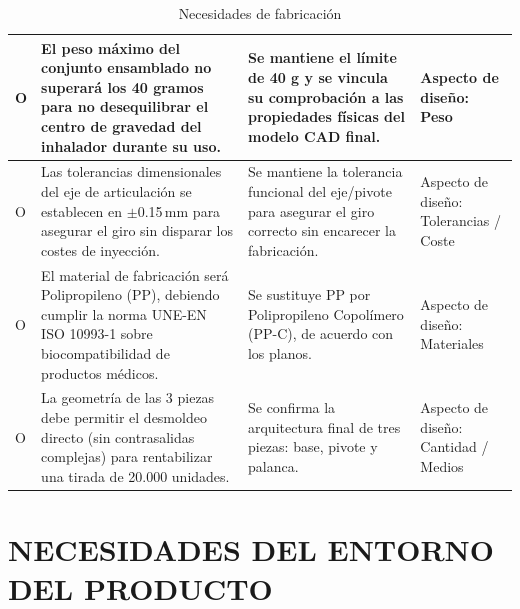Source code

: \documentclass[11pt,a4paper]{article}
\begin{document}
\begin{table}[H]
\begin{tabular}{|p{2.8cm}|p{5.5cm}|p{2.5cm}|p{3.0cm}|}
\hline
O & El peso máximo del conjunto ensamblado no superará los 40 gramos para no desequilibrar el centro de gravedad del inhalador durante su uso. & Se mantiene el límite de 40 g y se vincula su comprobación a las propiedades físicas del modelo CAD final. & Aspecto de diseño: Peso \\
\hline
O & Las tolerancias dimensionales del eje de articulación se establecen en $\pm$0.15\,mm para asegurar el giro sin disparar los costes de inyección. & Se mantiene la tolerancia funcional del eje/pivote para asegurar el giro correcto sin encarecer la fabricación. & Aspecto de diseño: Tolerancias / Coste \\
\hline
O & El material de fabricación será Polipropileno (PP), debiendo cumplir la norma UNE-EN ISO 10993-1 sobre biocompatibilidad de productos médicos. & Se sustituye PP por Polipropileno Copolímero (PP-C), de acuerdo con los planos. & Aspecto de diseño: Materiales \\
\hline
O & La geometría de las 3 piezas debe permitir el desmoldeo directo (sin contrasalidas complejas) para rentabilizar una tirada de 20.000 unidades. & Se confirma la arquitectura final de tres piezas: base, pivote y palanca. & Aspecto de diseño: Cantidad / Medios \\
\hline
\end{tabular}
\caption{Necesidades de fabricación}
\end{table}

\newpage

\section{NECESIDADES DEL ENTORNO DEL PRODUCTO}

\vspace{0.5cm}
\end{document}
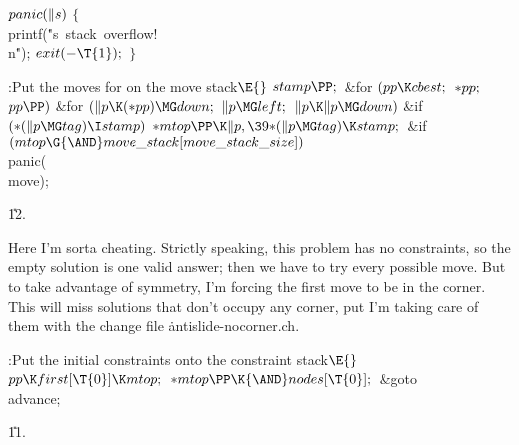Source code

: \B\D$\\{panic}(\|s)$ \6
${}\{{}$\1\6
\\{printf}(\.{"s\ stack\ overflow!\\n}\)\.{"});\6
${}\\{exit}({-}\T{1});{}$\6
\4${}\}{}$\2\par
\Y\B\4:Put the moves for  on the move stack\X${}\E{}$\6
$\\{stamp}\PP;{}$\6
\&{for} ${}(\\{pp}\K\\{cbest};{}$ ${}{*}\\{pp};{}$ ${}\\{pp}\PP){}$\1\6
\&{for} ${}(\|p\K({*}\\{pp})\MG\\{down};{}$ ${}\|p\MG\\{left};{}$ ${}\|p\K\|p%
\MG\\{down}){}$\1\6
\&{if} ${}({*}(\|p\MG\\{tag})\I\\{stamp}){}$\1\5
${}{*}\\{mtop}\PP\K\|p,\39{*}(\|p\MG\\{tag})\K\\{stamp};{}$\2\2\2\6
\&{if} ${}(\\{mtop}\G{\AND}\\{move\_stack}[\\{move\_stack\_size}]){}$\1\5
\\{panic}(\\{move});\2\par
\U12.\fi

Here I'm sorta cheating. Strictly speaking, this problem
has no
constraints, so the empty solution is one valid answer; then we have
to try every possible move. But to take advantage of symmetry, I'm
forcing the first move to be in the corner. This will miss solutions
that don't occupy any corner, put I'm taking care of them with
the change file \.{antislide-nocorner.ch}.

\Y\B\4:Put the initial constraints onto the constraint stack\X${}\E{}$\6
$\\{pp}\K\\{first}[\T{0}]\K\\{mtop};{}$\6
${}{*}\\{mtop}\PP\K{\AND}\\{nodes}[\T{0}];{}$\6
\&{goto} \\{advance};\par
\U11.\fi

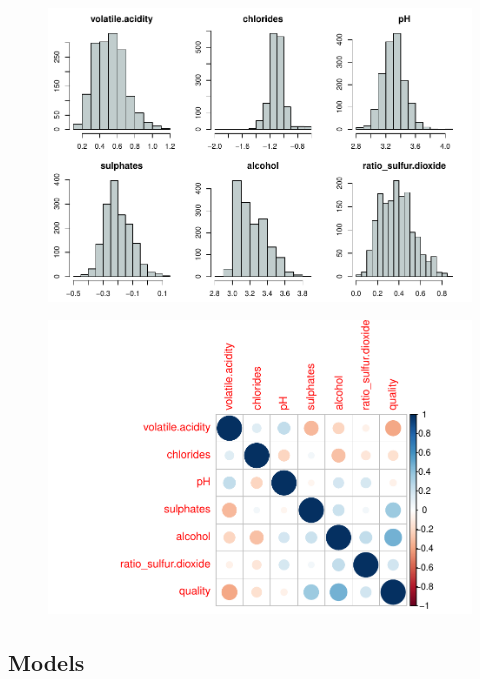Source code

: \documentclass[../main.tex]{subfiles}
\begin{document}
\begin{figure}[H]
\begin{minipage}[]{.6\textwidth}
    \centering
    \includegraphics[scale=0.6]{AppendixFiles/Hist2-1.pdf}
    \label{fig:Hist2}
\end{minipage}
\hspace{-0.5cm}
\begin{minipage}[]{.4\textwidth}
    \centering
    \includegraphics[scale=0.5]{AppendixFiles/corrplot2-1.pdf}
    \label{fig:Cor3}
\end{minipage}
\end{figure}


\newpage
\subsection{Models}
\end{document}
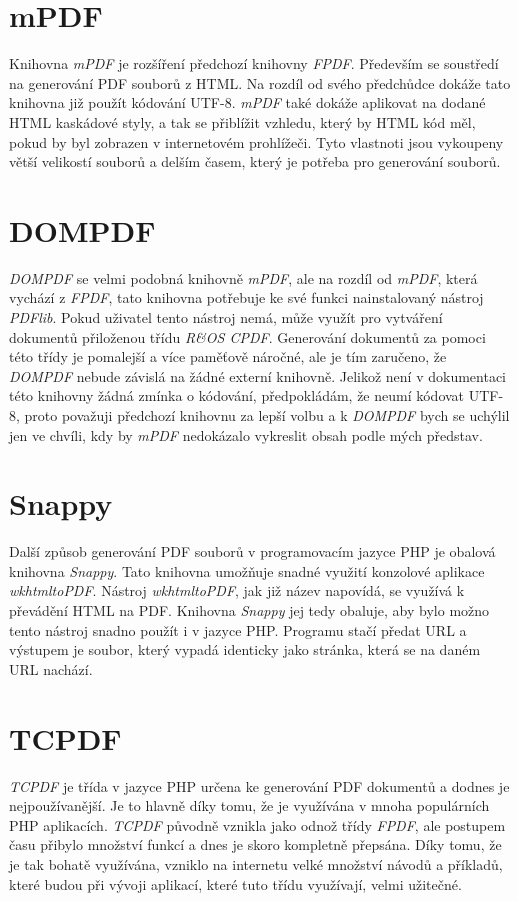 \documentclass[czech,BP]{thesiskiv}
\begin{document}
\section{mPDF}
Knihovna \emph{mPDF} je rozšíření předchozí knihovny \emph{FPDF}. Především se soustředí na generování PDF souborů z HTML. Na rozdíl od svého předchůdce dokáže tato knihovna již použít kódování UTF-8. \emph{mPDF} také dokáže aplikovat na dodané HTML kaskádové styly, a tak se přiblížit vzhledu, který by HTML kód měl, pokud by byl zobrazen v internetovém prohlížeči. Tyto vlastnoti jsou vykoupeny větší velikostí souborů a delším časem, který je potřeba pro generování souborů. \cite{mPDF}
\section{DOMPDF}
\emph{DOMPDF} se velmi podobná knihovně \emph{mPDF}, ale na rozdíl od \emph{mPDF}, která vychází z \emph{FPDF}, tato knihovna potřebuje ke své funkci nainstalovaný nástroj \emph{PDFlib}. Pokud uživatel tento nástroj nemá, může využít pro vytváření dokumentů přiloženou třídu \emph{R\&OS CPDF}. Generování dokumentů za pomoci této třídy je pomalejší a více paměťově náročné, ale je tím zaručeno, že \emph{DOMPDF} nebude závislá na žádné externí knihovně. Jelikož není v dokumentaci této knihovny žádná zmínka o kódování, předpokládám, že neumí kódovat UTF-8, proto považuji předchozí knihovnu za lepší volbu a k \emph{DOMPDF} bych se uchýlil jen ve chvíli, kdy by \emph{mPDF} nedokázalo vykreslit obsah podle mých představ.  \cite{DOMPDF}
\section{Snappy}
Další způsob generování PDF souborů v programovacím jazyce PHP je obalová knihovna \emph{Snappy}. Tato knihovna umožňuje snadné využití konzolové aplikace \emph{wkhtmltoPDF}. Nástroj \emph{wkhtmltoPDF}, jak již název napovídá, se využívá k převádění HTML na PDF. Knihovna \emph{Snappy} jej tedy obaluje, aby bylo možno tento nástroj snadno použít i v jazyce PHP. Programu stačí předat URL a výstupem je soubor, který vypadá identicky jako stránka, která se na daném URL nachází\cite{Snappy}\cite{wkhtmltoPDF}.
\section{TCPDF}
\emph{TCPDF} je třída v jazyce PHP určena ke generování PDF dokumentů a dodnes je nejpoužívanější. Je to hlavně díky tomu, že je využívána v mnoha populárních PHP aplikacích. \emph{TCPDF} původně vznikla jako odnož třídy \emph{FPDF}, ale postupem času přibylo množství funkcí a dnes je skoro kompletně přepsána. Díky tomu, že je tak bohatě využívána, vzniklo na internetu velké množství návodů a příkladů, které budou při vývoji aplikací, které tuto třídu využívají, velmi užitečné. 
\end{document}

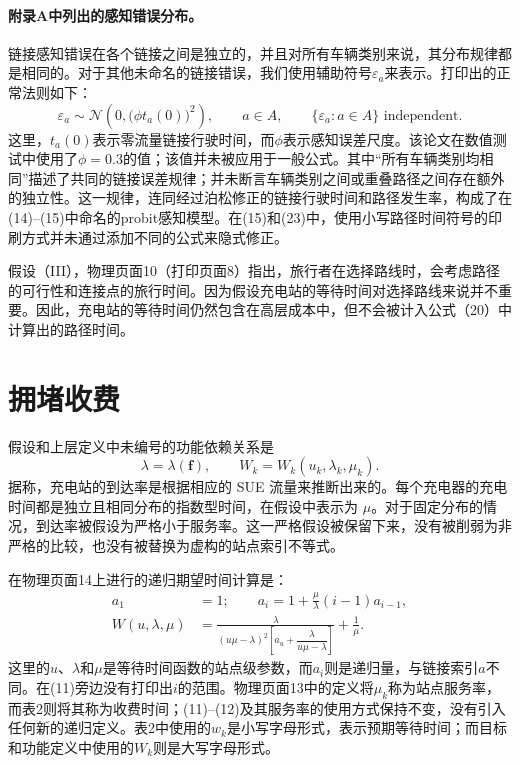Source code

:\documentclass{article}
\begin{document}
\paragraph{附录A中列出的感知错误分布。}
链接感知错误在各个链接之间是独立的，并且对所有车辆类别来说，其分布规律都是相同的。对于其他未命名的链接错误，我们使用辅助符号$\varepsilon_a$来表示。打印出的正常法则如下：
\[
\varepsilon_a\sim\mathcal N\!\left(0,\bigl(\phi t_a(0)\bigr)^2\right),
\qquad a\in A,
\qquad \{\varepsilon_a:a\in A\}\text{ independent}.
\]
这里，$t_a(0)$表示零流量链接行驶时间，而$\phi$表示感知误差尺度。该论文在数值测试中使用了$\phi=0.3$的值；该值并未被应用于一般公式。其中“所有车辆类别均相同”描述了共同的链接误差规律；并未断言车辆类别之间或重叠路径之间存在额外的独立性。这一规律，连同经过泊松修正的链接行驶时间和路径发生率，构成了在(14)--(15)中命名的probit感知模型。在(15)和(23)中，使用小写路径时间符号的印刷方式并未通过添加不同的公式来隐式修正。

假设（III），物理页面10（打印页面8）指出，旅行者在选择路线时，会考虑路径的可行性和连接点的旅行时间。因为假设充电站的等待时间对选择路线来说并不重要。因此，充电站的等待时间仍然包含在高层成本中，但不会被计入公式（20）中计算出的路径时间。

\section*{拥堵收费}
假设和上层定义中未编号的功能依赖关系是
\[
\lambda=\lambda(\mathbf f),\qquad
W_k=W_k(u_k,\lambda_k,\mu_k).
\]
据称，充电站的到达率是根据相应的 SUE 流量来推断出来的。每个充电器的充电时间都是独立且相同分布的指数型时间，在假设中表示为 $\mu$。对于固定分布的情况，到达率被假设为严格小于服务率。这一严格假设被保留下来，没有被削弱为非严格的比较，也没有被替换为虚构的站点索引不等式。

在物理页面14上进行的递归期望时间计算是：
\begin{align}
a_1&=1;\qquad a_i=1+\frac{\mu}{\lambda}(i-1)a_{i-1},\tag{11}\\
W(u,\lambda,\mu)&=
\frac{\lambda}{(u\mu-\lambda)^2
\left[a_u+\dfrac{\lambda}{u\mu-\lambda}\right]}+\frac{1}{\mu}.\tag{12}
\end{align}
这里的$u$、$\lambda$和$\mu$是等待时间函数的站点级参数，而$a_i$则是递归量，与链接索引$a$不同。在(11)旁边没有打印出$i$的范围。物理页面13中的定义将$\mu_k$称为站点服务率，而表2则将其称为收费时间；(11)--(12)及其服务率的使用方式保持不变，没有引入任何新的递归定义。表2中使用的$w_k$是小写字母形式，表示预期等待时间；而目标和功能定义中使用的$W_k$则是大写字母形式。
\end{document}
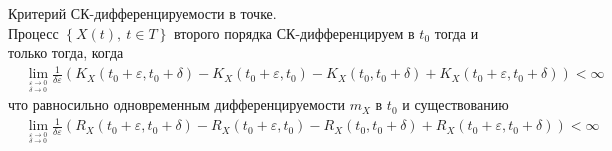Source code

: \begin{theorem}
    Критерий СК-дифференцируемости в точке.
    \\
    Процесс $\left\{ X(t), \ t \in T \right\}$ второго порядка СК-дифференцируем
    в $t_0$ тогда и только тогда, когда
    \begin{align*}
      & \lim_{^{\varepsilon \to 0}_{\delta \to 0}}\frac{1}{\delta \varepsilon}\left( K_X(t_0+\varepsilon, t_0+\delta) - K_X(t_0+\varepsilon, t_0) - K_X(t_0, t_0+\delta) + K_X(t_0+\varepsilon, t_0+\delta)\right) < \infty
    \end{align*}
    что равносильно одновременным дифференцируемости $m_X$ в $t_0$ и
    существованию
    \begin{align*}
      & \lim_{^{\varepsilon \to 0}_{\delta \to 0}}\frac{1}{\delta \varepsilon}\left( R_X(t_0+\varepsilon, t_0+\delta) - R_X(t_0+\varepsilon, t_0) - R_X(t_0, t_0+\delta) + R_X(t_0+\varepsilon, t_0+\delta)\right) < \infty
    \end{align*}
\end{theorem}
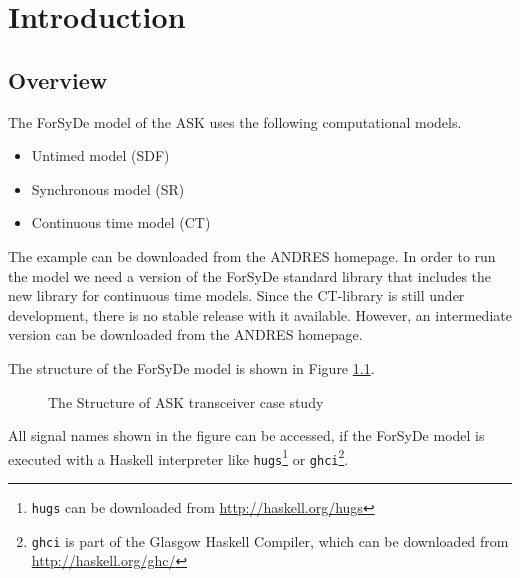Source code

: \chapter{Introduction}

\section{Overview}

The ForSyDe model of the ASK uses the following computational models.

\begin{itemize}
\item Untimed model (SDF)
\item Synchronous model (SR)
\item Continuous time model (CT) 
\end{itemize}

The example can be downloaded from the ANDRES homepage. In order to run the model we need a version of the ForSyDe standard library that includes the new library for continuous time models. Since the CT-library is still under development, there is no stable release with it available. However, an intermediate version can be downloaded from the ANDRES homepage. 

The structure of the ForSyDe model is shown in Figure \ref{fig:Overview}.

\begin{figure}[htb!]
\centering%
\caption{The Structure of ASK transceiver case study}
\label{fig:Overview}
\end{figure}

All signal names shown in the figure can be accessed, if the ForSyDe model is executed with a Haskell interpreter like \texttt{hugs}\footnote{\texttt{hugs} can be downloaded from \url{http://haskell.org/hugs}} or \texttt{ghci}\footnote{\texttt{ghci} is part of the Glasgow Haskell Compiler, which can be downloaded from \url{http://haskell.org/ghc/}}. 


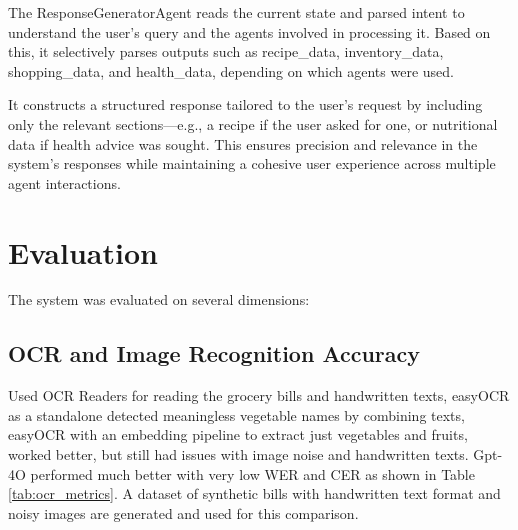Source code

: \documentclass{ecai}
\begin{document}
The ResponseGeneratorAgent reads the current state and parsed intent to understand the user's query and the agents involved in processing it. Based on this, it selectively parses outputs such as recipe\_data, inventory\_data, shopping\_data, and health\_data, depending on which agents were used.

It constructs a structured response tailored to the user's request by including only the relevant sections—e.g., a recipe if the user asked for one, or nutritional data if health advice was sought. This ensures precision and relevance in the system's responses while maintaining a cohesive user experience across multiple agent interactions.

\section{Evaluation}

The system was evaluated on several dimensions:

\subsection{OCR and Image Recognition Accuracy}

Used OCR Readers for reading the grocery bills and handwritten texts, easyOCR as a standalone detected meaningless vegetable names by combining texts, easyOCR with an embedding pipeline to extract just vegetables and fruits, worked better, but still had issues with image noise and handwritten texts. Gpt-4O performed much better with very low WER and CER as shown in Table \ref{tab:ocr_metrics}. A dataset of synthetic bills with handwritten text format and noisy images are generated and used for this comparison.

\begin{table}[ht]
\centering
{}
\caption{Comparison of OCR accuracy using Word Error Rate (WER) and Character Error Rate (CER) metrics}
\label{tab:ocr_metrics}
\end{table}
\end{document}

+ + + +

■ WORK TO COMPLETE
Find and copy each line of the material that holds the word "article".

■ EXERCISE ANSWER
: \documentclass[11pt,a4paper]{article}
:\documentclass{article}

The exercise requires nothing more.